● **ACTIVITY**:
Pull every line that includes the word "article" from the data.

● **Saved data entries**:
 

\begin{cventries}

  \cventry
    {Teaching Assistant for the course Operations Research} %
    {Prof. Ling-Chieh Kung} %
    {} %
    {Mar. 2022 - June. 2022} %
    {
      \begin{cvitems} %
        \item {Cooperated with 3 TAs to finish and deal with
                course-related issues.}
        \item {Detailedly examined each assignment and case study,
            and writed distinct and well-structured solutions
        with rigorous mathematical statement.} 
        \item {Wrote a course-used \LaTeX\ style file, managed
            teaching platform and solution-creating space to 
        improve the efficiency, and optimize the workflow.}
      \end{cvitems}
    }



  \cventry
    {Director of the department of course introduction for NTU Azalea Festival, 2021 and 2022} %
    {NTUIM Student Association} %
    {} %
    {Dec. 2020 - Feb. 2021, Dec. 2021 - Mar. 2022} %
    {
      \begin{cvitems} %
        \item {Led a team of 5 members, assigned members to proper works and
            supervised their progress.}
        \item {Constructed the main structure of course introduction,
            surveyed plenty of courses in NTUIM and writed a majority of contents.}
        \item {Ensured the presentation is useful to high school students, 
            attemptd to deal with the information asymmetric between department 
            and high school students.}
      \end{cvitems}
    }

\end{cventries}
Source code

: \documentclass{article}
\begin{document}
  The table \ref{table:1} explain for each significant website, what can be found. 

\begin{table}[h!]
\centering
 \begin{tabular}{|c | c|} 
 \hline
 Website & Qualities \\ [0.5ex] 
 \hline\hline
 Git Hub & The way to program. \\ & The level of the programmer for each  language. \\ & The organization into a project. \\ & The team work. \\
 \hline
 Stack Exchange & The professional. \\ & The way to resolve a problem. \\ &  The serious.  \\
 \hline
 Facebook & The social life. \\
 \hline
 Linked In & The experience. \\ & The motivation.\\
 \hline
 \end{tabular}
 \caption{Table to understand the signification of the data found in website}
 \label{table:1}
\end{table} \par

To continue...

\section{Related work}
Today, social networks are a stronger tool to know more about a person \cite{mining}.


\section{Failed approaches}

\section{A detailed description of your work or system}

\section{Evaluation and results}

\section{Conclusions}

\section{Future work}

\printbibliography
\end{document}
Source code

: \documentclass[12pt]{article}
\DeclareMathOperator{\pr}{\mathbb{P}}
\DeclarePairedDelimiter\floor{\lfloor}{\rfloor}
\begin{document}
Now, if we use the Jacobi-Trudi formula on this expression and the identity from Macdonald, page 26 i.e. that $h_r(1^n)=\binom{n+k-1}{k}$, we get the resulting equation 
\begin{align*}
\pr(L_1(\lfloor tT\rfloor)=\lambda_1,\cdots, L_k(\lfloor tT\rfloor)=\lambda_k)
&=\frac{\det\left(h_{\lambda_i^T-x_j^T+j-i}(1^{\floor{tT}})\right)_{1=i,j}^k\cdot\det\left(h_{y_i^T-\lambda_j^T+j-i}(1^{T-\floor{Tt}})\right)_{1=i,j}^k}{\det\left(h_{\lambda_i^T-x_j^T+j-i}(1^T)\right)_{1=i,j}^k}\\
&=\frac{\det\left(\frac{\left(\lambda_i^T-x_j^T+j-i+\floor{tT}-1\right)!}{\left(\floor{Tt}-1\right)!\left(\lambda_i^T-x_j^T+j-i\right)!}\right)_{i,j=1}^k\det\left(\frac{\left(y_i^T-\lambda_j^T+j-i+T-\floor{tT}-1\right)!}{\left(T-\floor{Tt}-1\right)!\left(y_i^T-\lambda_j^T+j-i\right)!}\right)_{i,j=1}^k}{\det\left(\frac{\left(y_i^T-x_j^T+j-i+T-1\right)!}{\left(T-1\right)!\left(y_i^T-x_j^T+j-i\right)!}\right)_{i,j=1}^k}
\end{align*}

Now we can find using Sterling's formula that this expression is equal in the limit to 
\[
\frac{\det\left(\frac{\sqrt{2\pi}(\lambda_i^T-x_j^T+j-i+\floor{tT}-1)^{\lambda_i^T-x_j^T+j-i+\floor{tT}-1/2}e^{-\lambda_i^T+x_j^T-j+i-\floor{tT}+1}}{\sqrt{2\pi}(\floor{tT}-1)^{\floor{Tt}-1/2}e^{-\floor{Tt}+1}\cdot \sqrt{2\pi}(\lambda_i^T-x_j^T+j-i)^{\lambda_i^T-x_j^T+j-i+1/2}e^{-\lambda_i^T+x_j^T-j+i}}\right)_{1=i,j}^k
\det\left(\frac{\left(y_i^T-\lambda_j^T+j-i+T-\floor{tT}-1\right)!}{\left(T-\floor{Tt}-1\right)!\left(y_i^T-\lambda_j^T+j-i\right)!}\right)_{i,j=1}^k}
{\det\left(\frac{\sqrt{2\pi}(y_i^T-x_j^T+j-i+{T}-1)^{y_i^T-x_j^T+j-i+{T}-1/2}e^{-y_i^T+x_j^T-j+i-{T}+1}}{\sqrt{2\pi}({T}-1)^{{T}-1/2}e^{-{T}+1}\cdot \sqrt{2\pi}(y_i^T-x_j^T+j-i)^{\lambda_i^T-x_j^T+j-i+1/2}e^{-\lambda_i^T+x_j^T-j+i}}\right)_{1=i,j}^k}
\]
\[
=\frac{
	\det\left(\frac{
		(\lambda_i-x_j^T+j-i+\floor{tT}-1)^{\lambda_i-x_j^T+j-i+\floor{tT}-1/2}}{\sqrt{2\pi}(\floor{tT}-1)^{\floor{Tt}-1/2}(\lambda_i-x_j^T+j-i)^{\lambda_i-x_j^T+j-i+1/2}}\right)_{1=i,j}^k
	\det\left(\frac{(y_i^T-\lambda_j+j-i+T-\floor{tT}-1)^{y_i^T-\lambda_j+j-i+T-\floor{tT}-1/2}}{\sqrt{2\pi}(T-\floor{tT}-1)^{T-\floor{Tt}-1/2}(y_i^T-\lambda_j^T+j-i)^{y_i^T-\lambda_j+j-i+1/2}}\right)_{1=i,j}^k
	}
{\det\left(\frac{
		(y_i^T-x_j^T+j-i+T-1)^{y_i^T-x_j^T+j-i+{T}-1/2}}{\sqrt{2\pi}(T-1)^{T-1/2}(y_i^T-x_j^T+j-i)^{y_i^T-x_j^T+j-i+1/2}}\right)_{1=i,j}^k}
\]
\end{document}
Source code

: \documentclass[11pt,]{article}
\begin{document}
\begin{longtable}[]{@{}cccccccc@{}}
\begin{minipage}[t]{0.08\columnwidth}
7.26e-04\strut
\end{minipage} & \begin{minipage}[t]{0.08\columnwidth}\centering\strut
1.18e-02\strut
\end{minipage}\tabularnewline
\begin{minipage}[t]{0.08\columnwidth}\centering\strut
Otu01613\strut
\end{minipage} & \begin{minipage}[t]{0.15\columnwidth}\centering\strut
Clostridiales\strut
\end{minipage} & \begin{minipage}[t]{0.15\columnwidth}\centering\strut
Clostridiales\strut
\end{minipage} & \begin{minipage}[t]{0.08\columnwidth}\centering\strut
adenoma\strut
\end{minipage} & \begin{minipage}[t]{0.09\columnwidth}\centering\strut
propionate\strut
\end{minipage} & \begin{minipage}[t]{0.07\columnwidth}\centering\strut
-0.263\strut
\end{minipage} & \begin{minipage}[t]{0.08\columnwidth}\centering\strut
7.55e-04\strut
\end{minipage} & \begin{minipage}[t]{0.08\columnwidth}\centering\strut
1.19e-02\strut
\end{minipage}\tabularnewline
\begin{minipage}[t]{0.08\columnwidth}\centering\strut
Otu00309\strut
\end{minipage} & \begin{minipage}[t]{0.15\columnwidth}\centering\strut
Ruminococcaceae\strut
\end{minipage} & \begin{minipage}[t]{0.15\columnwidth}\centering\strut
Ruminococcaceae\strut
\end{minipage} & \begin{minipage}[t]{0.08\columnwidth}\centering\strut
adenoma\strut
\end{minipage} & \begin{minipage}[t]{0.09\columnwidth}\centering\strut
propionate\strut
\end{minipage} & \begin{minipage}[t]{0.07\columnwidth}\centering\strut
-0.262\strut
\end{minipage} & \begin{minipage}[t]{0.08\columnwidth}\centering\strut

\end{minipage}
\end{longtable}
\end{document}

● **RESPONSE AREA**:
: \documentclass{article}
: \documentclass[12pt]{article}
: \documentclass[11pt,]{article}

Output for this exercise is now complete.